Information given START

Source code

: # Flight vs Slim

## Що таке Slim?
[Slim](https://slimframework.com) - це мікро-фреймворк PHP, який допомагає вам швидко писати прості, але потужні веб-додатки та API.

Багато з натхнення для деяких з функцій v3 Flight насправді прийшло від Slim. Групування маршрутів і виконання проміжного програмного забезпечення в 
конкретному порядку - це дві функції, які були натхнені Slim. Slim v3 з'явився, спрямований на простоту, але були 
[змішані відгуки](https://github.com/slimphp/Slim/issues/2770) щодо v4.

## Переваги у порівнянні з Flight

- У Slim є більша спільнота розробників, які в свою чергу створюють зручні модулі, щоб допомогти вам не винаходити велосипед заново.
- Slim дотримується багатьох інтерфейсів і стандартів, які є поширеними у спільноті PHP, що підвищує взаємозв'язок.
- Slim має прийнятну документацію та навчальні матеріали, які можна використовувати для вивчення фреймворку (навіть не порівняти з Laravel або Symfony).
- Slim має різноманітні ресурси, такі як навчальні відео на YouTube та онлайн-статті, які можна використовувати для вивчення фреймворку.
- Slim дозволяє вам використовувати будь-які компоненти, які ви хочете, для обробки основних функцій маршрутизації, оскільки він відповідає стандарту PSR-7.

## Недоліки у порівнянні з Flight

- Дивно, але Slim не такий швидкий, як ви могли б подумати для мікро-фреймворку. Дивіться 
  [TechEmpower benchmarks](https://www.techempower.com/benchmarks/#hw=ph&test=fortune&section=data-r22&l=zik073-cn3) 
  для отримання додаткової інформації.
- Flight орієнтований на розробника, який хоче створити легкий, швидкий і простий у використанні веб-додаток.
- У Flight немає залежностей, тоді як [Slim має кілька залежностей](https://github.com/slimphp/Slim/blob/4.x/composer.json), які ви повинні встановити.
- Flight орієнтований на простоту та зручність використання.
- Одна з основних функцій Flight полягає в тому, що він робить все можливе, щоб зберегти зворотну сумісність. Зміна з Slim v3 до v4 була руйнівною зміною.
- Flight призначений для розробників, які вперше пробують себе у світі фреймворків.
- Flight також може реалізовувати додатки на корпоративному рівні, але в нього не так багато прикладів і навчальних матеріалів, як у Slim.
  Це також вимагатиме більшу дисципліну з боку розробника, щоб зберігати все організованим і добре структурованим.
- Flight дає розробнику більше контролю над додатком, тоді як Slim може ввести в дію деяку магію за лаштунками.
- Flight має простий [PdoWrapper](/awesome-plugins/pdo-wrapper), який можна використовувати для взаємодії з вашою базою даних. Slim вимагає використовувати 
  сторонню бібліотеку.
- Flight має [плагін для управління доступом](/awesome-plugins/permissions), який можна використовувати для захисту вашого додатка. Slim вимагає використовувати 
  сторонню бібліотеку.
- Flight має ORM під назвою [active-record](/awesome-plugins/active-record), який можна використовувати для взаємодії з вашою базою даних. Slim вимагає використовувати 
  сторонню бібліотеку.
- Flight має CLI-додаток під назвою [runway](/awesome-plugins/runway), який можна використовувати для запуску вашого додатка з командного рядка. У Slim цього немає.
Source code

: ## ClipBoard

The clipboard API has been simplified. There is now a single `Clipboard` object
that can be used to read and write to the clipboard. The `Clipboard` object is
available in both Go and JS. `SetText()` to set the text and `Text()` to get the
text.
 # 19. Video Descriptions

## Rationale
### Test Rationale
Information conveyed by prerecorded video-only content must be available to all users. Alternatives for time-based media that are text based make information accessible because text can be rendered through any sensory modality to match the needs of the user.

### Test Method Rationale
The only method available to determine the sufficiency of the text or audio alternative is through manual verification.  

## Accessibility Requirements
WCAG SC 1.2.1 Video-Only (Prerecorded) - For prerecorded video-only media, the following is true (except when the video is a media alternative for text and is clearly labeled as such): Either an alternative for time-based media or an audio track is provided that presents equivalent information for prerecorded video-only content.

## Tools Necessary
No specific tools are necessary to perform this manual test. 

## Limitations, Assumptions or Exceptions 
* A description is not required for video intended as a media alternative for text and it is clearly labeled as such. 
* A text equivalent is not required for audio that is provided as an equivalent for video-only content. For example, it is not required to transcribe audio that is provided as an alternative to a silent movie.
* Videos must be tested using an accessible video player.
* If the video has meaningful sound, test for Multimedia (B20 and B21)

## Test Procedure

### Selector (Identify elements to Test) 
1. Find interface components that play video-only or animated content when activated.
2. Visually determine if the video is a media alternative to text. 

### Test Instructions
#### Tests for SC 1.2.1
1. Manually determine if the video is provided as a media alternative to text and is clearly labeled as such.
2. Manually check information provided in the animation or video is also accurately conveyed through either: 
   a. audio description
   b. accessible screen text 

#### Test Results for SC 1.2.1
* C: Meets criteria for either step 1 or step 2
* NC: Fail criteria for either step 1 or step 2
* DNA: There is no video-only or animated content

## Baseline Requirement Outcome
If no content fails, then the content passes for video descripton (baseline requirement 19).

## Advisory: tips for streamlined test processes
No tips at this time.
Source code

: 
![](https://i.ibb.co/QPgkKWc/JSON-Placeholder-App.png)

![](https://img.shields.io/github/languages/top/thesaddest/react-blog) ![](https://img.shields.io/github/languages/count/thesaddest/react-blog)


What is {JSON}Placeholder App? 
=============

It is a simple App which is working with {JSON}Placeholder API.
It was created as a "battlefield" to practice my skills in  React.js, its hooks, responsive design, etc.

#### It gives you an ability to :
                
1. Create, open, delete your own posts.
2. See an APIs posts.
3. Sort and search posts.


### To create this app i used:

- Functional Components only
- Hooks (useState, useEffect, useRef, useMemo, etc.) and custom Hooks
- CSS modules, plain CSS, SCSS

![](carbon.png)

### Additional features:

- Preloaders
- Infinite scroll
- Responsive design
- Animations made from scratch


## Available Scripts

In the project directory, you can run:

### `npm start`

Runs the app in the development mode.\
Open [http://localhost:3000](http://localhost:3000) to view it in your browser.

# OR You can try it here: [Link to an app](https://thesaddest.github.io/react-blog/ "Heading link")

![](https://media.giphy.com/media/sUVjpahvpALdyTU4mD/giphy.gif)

Information given END

Exercise goal =
Return, exactly, the lines from the first line of the records above to the line containing "- Flight орієнтований на простоту", both included.

Response to the exercise =
Source code

: # Flight vs Slim

## Що таке Slim?
[Slim](https://slimframework.com) - це мікро-фреймворк PHP, який допомагає вам швидко писати прості, але потужні веб-додатки та API.

Багато з натхнення для деяких з функцій v3 Flight насправді прийшло від Slim. Групування маршрутів і виконання проміжного програмного забезпечення в 
конкретному порядку - це дві функції, які були натхнені Slim. Slim v3 з'явився, спрямований на простоту, але були 
[змішані відгуки](https://github.com/slimphp/Slim/issues/2770) щодо v4.

## Переваги у порівнянні з Flight

- У Slim є більша спільнота розробників, які в свою чергу створюють зручні модулі, щоб допомогти вам не винаходити велосипед заново.
- Slim дотримується багатьох інтерфейсів і стандартів, які є поширеними у спільноті PHP, що підвищує взаємозв'язок.
- Slim має прийнятну документацію та навчальні матеріали, які можна використовувати для вивчення фреймворку (навіть не порівняти з Laravel або Symfony).
- Slim має різноманітні ресурси, такі як навчальні відео на YouTube та онлайн-статті, які можна використовувати для вивчення фреймворку.
- Slim дозволяє вам використовувати будь-які компоненти, які ви хочете, для обробки основних функцій маршрутизації, оскільки він відповідає стандарту PSR-7.

## Недоліки у порівнянні з Flight

- Дивно, але Slim не такий швидкий, як ви могли б подумати для мікро-фреймворку. Дивіться 
  [TechEmpower benchmarks](https://www.techempower.com/benchmarks/#hw=ph&test=fortune&section=data-r22&l=zik073-cn3) 
  для отримання додаткової інформації.
- Flight орієнтований на розробника, який хоче створити легкий, швидкий і простий у використанні веб-додаток.
- У Flight немає залежностей, тоді як [Slim має кілька залежностей](https://github.com/slimphp/Slim/blob/4.x/composer.json), які ви повинні встановити.
- Flight орієнтований на простоту та зручність використання.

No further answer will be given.